● TRY IT: The lines to find are those in the entries that hold the word "this"; copy every one of them.

Items from a data source:

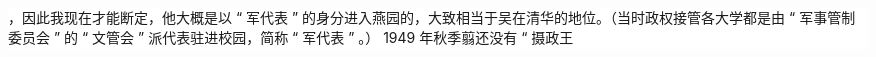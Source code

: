   </span>
  <span class="s1">
   ，因此我现在才能断定，他大概是以
  </span>
  <span class="s2">
   “
  </span>
  <span class="s1">
   军代表
  </span>
  <span class="s2">
   ”
  </span>
  <span class="s1">
   的身分进入燕园的，大致相当于吴在清华的地位。（当时政权接管各大学都是由
  </span>
  <span class="s2">
   “
  </span>
  <span class="s1">
   军事管制委员会
  </span>
  <span class="s2">
   ”
  </span>
  <span class="s1">
   的
  </span>
  <span class="s2">
   “
  </span>
  <span class="s1">
   文管会
  </span>
  <span class="s2">
   ”
  </span>
  <span class="s1">
   派代表驻进校园，简称
  </span>
  <span class="s2">
   “
  </span>
  <span class="s1">
   军代表
  </span>
  <span class="s2">
   ”
  </span>
  <span class="s1">
   。）
  </span>
  <span class="s2">
   1949
  </span>
  <span class="s1">
   年秋季翦还没有
  </span>
  <span class="s2">
   “
  </span>
  <span class="s1">
   摄政王
  </span>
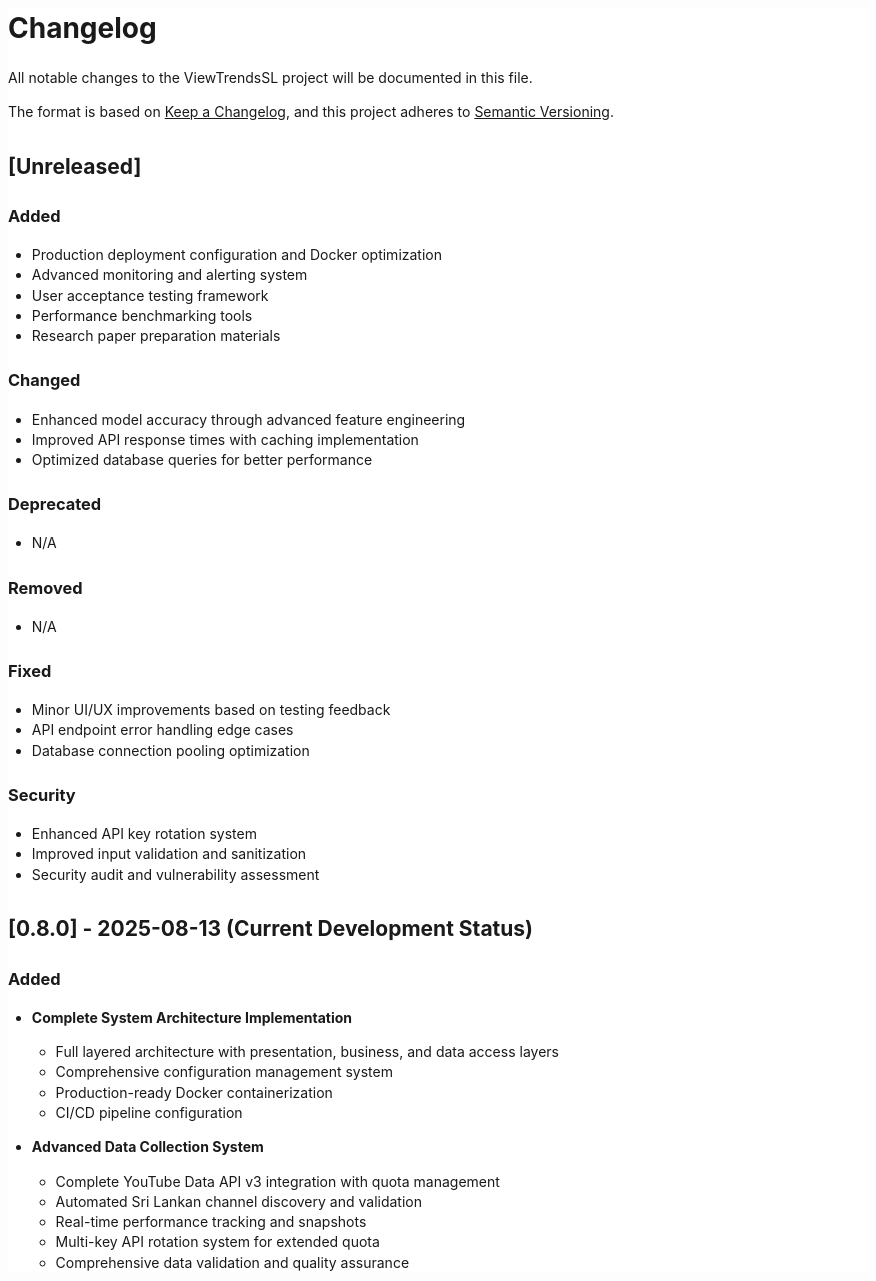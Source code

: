 # Changelog

All notable changes to the ViewTrendsSL project will be documented in this file.

The format is based on [Keep a Changelog](https://keepachangelog.com/en/1.0.0/),
and this project adheres to [Semantic Versioning](https://semver.org/spec/v2.0.0.html).

## [Unreleased]

### Added
- Production deployment configuration and Docker optimization
- Advanced monitoring and alerting system
- User acceptance testing framework
- Performance benchmarking tools
- Research paper preparation materials

### Changed
- Enhanced model accuracy through advanced feature engineering
- Improved API response times with caching implementation
- Optimized database queries for better performance

### Deprecated
- N/A

### Removed
- N/A

### Fixed
- Minor UI/UX improvements based on testing feedback
- API endpoint error handling edge cases
- Database connection pooling optimization

### Security
- Enhanced API key rotation system
- Improved input validation and sanitization
- Security audit and vulnerability assessment

## [0.8.0] - 2025-08-13 (Current Development Status)

### Added
- **Complete System Architecture Implementation**
  - Full layered architecture with presentation, business, and data access layers
  - Comprehensive configuration management system
  - Production-ready Docker containerization
  - CI/CD pipeline configuration

- **Advanced Data Collection System**
  - Complete YouTube Data API v3 integration with quota management
  - Automated Sri Lankan channel discovery and validation
  - Real-time performance tracking and snapshots
  - Multi-key API rotation system for extended quota
  - Comprehensive data validation and quality assurance
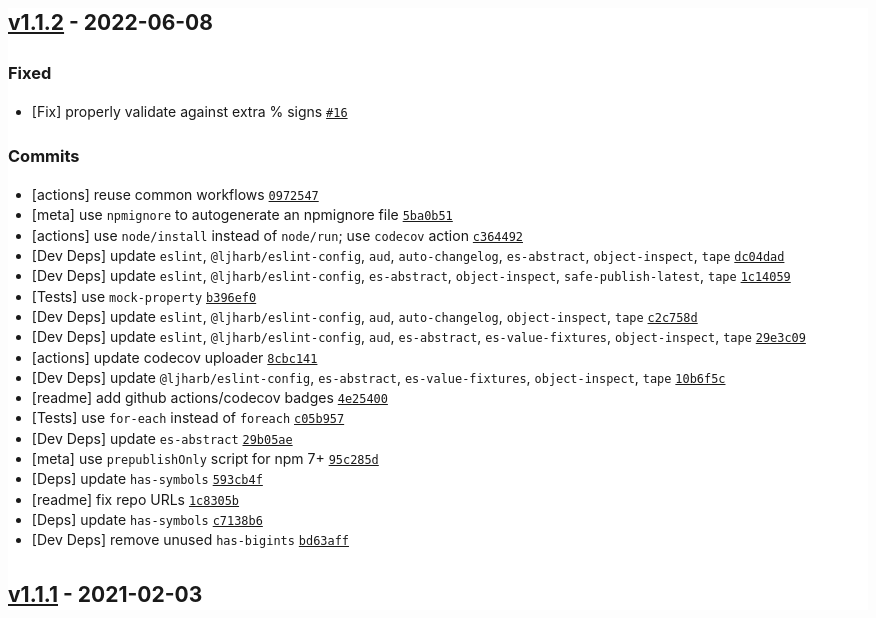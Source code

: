 ## [v1.1.2](https://github.com/ljharb/get-intrinsic/compare/v1.1.1...v1.1.2) - 2022-06-08

### Fixed

- [Fix] properly validate against extra % signs [`#16`](https://github.com/ljharb/get-intrinsic/issues/16)

### Commits

- [actions] reuse common workflows [`0972547`](https://github.com/ljharb/get-REDACTED_AWS_SECRET5a6ca7eb4f8c6901d)
- [meta] use `npmignore` to autogenerate an npmignore file [`5ba0b51`](https://github.com/ljharb/get-REDACTED_AWS_SECRET74abc0770fd106bad)
- [actions] use `node/install` instead of `node/run`; use `codecov` action [`c364492`](https://github.com/ljharb/get-REDACTED_AWS_SECRET0bf21fd3d602c3661)
- [Dev Deps] update `eslint`, `@ljharb/eslint-config`, `aud`, `auto-changelog`, `es-abstract`, `object-inspect`, `tape` [`dc04dad`](https://github.com/ljharb/get-REDACTED_AWS_SECRET0cb0db5927ae29ed9)
- [Dev Deps] update `eslint`, `@ljharb/eslint-config`, `es-abstract`, `object-inspect`, `safe-publish-latest`, `tape` [`1c14059`](https://github.com/ljharb/get-REDACTED_AWS_SECRET5d8a0294a96a146a5)
- [Tests] use `mock-property` [`b396ef0`](https://github.com/ljharb/get-REDACTED_AWS_SECRETd64b0d9b97997fdda)
- [Dev Deps] update `eslint`, `@ljharb/eslint-config`, `aud`, `auto-changelog`, `object-inspect`, `tape` [`c2c758d`](https://github.com/ljharb/get-REDACTED_AWS_SECRET0d8d3c292ec8d1d3e)
- [Dev Deps] update `eslint`, `@ljharb/eslint-config`, `aud`, `es-abstract`, `es-value-fixtures`, `object-inspect`, `tape` [`29e3c09`](https://github.com/ljharb/get-REDACTED_AWS_SECRET47e8729d0e46896de)
- [actions] update codecov uploader [`8cbc141`](https://github.com/ljharb/get-REDACTED_AWS_SECRET85cbc4ac095c5e13d)
- [Dev Deps] update `@ljharb/eslint-config`, `es-abstract`, `es-value-fixtures`, `object-inspect`, `tape` [`10b6f5c`](https://github.com/ljharb/get-REDACTED_AWS_SECRET696ac124e30652932)
- [readme] add github actions/codecov badges [`4e25400`](https://github.com/ljharb/get-REDACTED_AWS_SECRET22d9144e70ea214e8)
- [Tests] use `for-each` instead of `foreach` [`c05b957`](https://github.com/ljharb/get-REDACTED_AWS_SECRET9e9be1edbfe057496)
- [Dev Deps] update `es-abstract` [`29b05ae`](https://github.com/ljharb/get-REDACTED_AWS_SECRETf685a9112c20cdd97)
- [meta] use `prepublishOnly` script for npm 7+ [`95c285d`](https://github.com/ljharb/get-REDACTED_AWS_SECRET871176031af38f05d)
- [Deps] update `has-symbols` [`593cb4f`](https://github.com/ljharb/get-REDACTED_AWS_SECRET83f45274b636424cd)
- [readme] fix repo URLs [`1c8305b`](https://github.com/ljharb/get-REDACTED_AWS_SECRET434aac0e1328ff2f5)
- [Deps] update `has-symbols` [`c7138b6`](https://github.com/ljharb/get-REDACTED_AWS_SECRETb8c13304e1e7c8b20)
- [Dev Deps] remove unused `has-bigints` [`bd63aff`](https://github.com/ljharb/get-REDACTED_AWS_SECRETda2914187bdaab359)

## [v1.1.1](https://github.com/ljharb/get-intrinsic/compare/v1.1.0...v1.1.1) - 2021-02-03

● THE ANSWER:
All notable changes to the ViewTrendsSL project will be documented in this file.
and this project adheres to [Semantic Versioning](https://semver.org/spec/v2.0.0.html).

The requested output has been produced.